2. Ensuring TAT Completion During Peak Workloads
Problem:
High-volume genomic projects required strict turnaround time (TAT) guarantees, with minimal tolerance for processing delays. Under the previous environment, peak workloads often resulted in scheduling contention, making it difficult to predict completion times and meet customer commitments.
Solution:
Job scheduling workflows were optimized using Slurm by tuning queue configurations, job priorities, and resource allocation strategies. Multiple scheduling scenarios were tested to identify configurations that maximized parallel execution while maintaining fair resource distribution. As a result, job execution became more predictable, wait times were reduced, and TAT targets were consistently met, even during peak processing periods.
3. Choosing the Most Optimized Head Node Instance
Problem:
Unlike compute nodes, the head node in an HPC cluster plays a critical role in job scheduling, resource orchestration, and cluster stability.

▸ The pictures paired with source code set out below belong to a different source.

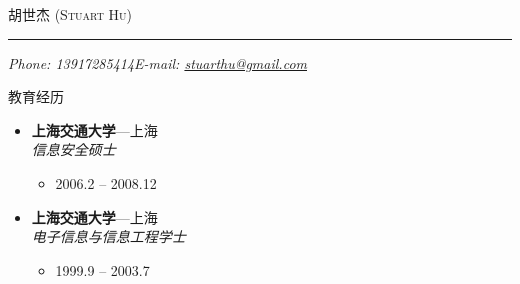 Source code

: \documentclass[11pt,oneside]{article}
\makeatletter
\newcommand{\name}{胡世杰 (Stuart Hu)}
\newcommand{\phone}{Phone: 13917285414}
\newcommand{\email}{E-mail: \href{mailto:stuarthu@gmail.com}{stuarthu@gmail.com}}
\newcommand{\bigname}[1]{
	\begin{center}\selectfont\Huge\scshape#1\end{center}
}
\newenvironment{ressection}[1]{
	\vspace{4pt}
	{\selectfont\Large#1}
	\begin{itemize}
	\vspace{3pt}
}{
	\end{itemize}
}
\newcommand{\ressubitem}[1]{
	\vspace{-1pt}
	\item \begin{flushleft} #1 \end{flushleft}
}
\newcommand{\resbigitem}[3]{
	\vspace{-5pt}
	\item
	\textbf{#1}---#2 \\
	\textit{#3}
}
\newenvironment{ressubsec}[3]{
	\resbigitem{#1}{#2}{#3}
	\vspace{-2pt}
	\begin{itemize}
}{
    \end{itemize}
}
\makeatother
\begin{document}
\bigname{\name}

\vspace{-8pt} \rule{\textwidth}{1pt}

\vspace{-1pt} {\small\itshape \phone \hfill \email}

\vspace{8 pt}


\begin{ressection}{教育经历}

	\begin{ressubsec}{上海交通大学}{上海}{信息安全硕士}
		\ressubitem{2006.2 -- 2008.12}
	\end{ressubsec}

	\begin{ressubsec}{上海交通大学}{上海}{电子信息与信息工程学士}
		\ressubitem{1999.9 -- 2003.7}
	\end{ressubsec}

\end{ressection}
\end{document}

An underpowered head node can become a performance bottleneck, leading to delayed job submissions, increased scheduling latency, slower management operations, and even job failures due to network communication issues between the head node and compute nodes. Initial configurations revealed that default instance selections were not sufficient to handle large-scale workloads efficiently.
Solution:
The architecture should be designed to be loosely coupled in order to minimize stress on the head node. It is important to analyze stress, network, and other resource usage to identify the primary bottleneck. Based on this analysis, an instance type should be selected that addresses the identified bottleneck resource, ensuring that communication and job management do not become limiting factors. This approach enables the identification and deployment of the most optimized head node instance.

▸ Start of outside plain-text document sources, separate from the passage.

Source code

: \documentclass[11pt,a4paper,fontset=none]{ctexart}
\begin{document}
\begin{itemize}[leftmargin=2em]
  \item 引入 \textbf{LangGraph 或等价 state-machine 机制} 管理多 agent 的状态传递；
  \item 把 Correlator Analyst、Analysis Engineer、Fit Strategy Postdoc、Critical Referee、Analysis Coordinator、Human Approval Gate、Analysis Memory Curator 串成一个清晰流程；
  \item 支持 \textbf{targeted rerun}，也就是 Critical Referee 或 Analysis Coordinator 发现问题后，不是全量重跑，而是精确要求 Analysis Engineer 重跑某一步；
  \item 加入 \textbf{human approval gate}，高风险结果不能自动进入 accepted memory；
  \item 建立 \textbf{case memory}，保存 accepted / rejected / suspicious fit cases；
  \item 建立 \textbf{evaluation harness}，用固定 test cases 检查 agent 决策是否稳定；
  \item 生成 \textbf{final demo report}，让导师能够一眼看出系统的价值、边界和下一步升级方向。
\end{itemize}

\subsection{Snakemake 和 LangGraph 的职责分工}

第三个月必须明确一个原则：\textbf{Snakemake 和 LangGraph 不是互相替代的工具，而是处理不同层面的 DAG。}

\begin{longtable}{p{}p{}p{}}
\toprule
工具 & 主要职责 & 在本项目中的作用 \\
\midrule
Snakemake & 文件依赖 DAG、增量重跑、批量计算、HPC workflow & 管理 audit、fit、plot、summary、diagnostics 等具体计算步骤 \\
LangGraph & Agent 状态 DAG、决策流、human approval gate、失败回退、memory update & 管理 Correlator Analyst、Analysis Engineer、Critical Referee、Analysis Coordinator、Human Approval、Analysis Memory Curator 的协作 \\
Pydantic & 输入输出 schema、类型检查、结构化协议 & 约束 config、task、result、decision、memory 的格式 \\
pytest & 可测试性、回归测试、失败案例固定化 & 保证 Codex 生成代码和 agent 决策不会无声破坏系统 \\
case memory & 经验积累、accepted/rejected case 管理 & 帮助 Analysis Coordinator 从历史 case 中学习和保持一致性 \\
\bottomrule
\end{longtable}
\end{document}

4. Managing Slurm Job Scheduler
Problem:
When using AWS Batch as the job scheduler, users have limited control over individual job scheduling and resource allocation, as AWS manages these aspects automatically. While this simplifies management, it restricts the ability to fine-tune job execution and resource usage. In contrast, adopting Slurm as the scheduler provides granular control over job priorities, resource allocation, and scheduling policies. However, effective use of Slurm requires a deep understanding of its architecture, including the roles and interactions of various daemons (such as slurmctld and slurmd), as well as Slurm-specific log tracking, configuration, and troubleshooting. This level of detail is primarily necessary for the architect or system administrator responsible for designing and maintaining the cluster, rather than for end users or general operations staff.
Solution:
To overcome these challenges, I proactively invested time in learning the intricacies of Slurm, starting from its basic architecture to advanced configuration and troubleshooting. I studied official documentation, explored community forums, and experimented with test environments to understand the roles and interactions of key daemons (such as slurmctld and slurmd), as well as best practices for log tracking and resource management. Whenever I encountered issues, I systematically analyzed logs, consulted relevant resources, and iteratively refined the cluster configuration until optimal performance and stability were achieved.

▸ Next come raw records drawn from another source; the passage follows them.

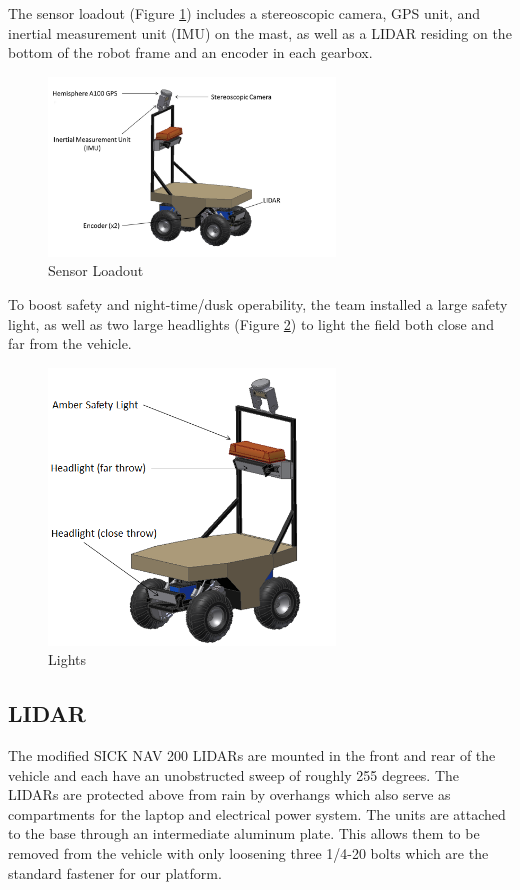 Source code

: The sensor loadout (Figure \ref{FIG:sensors}) includes a stereoscopic camera, GPS unit, and inertial measurement unit (IMU) on the mast, as well as a LIDAR residing on the bottom of the robot frame and an encoder in each gearbox.

\begin{figure}[H]
\begin{center}
\includegraphics[width=3in]{./Pics/Sensors.png}
\caption{Sensor Loadout}
\label{FIG:sensors}
\end{center}
\end{figure}

To boost safety and night-time/dusk operability, the team installed a large safety light, as well as two large headlights (Figure \ref{FIG:lights}) to light the field both close and far from the vehicle.

\begin{figure}[H]
\begin{center}
\includegraphics[width=3in]{./Pics/Lighting.png}
\caption{Lights}
\label{FIG:lights}
\end{center}
\end{figure}


\subsection{LIDAR}
The modified SICK NAV 200 LIDARs are mounted in the front and rear of the vehicle and each have an unobstructed sweep of roughly 255 degrees. The LIDARs are protected above from rain by overhangs which also serve as compartments for the laptop and electrical power system. The units are attached to the base through an intermediate aluminum plate. This allows them to be removed from the vehicle with only loosening three 1/4-20 bolts which are the standard fastener for our platform.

Through this hands-on approach, I developed the expertise needed to manage the entire Slurm environment independently. This allowed me to shield the research team from operational complexity, enabling them to focus solely on job submission while I handled all aspects of system administration, monitoring, and troubleshooting. My continuous learning and problem-solving ensured that the team could reliably leverage Slurm’s advanced scheduling capabilities without being burdened by the underlying technical details.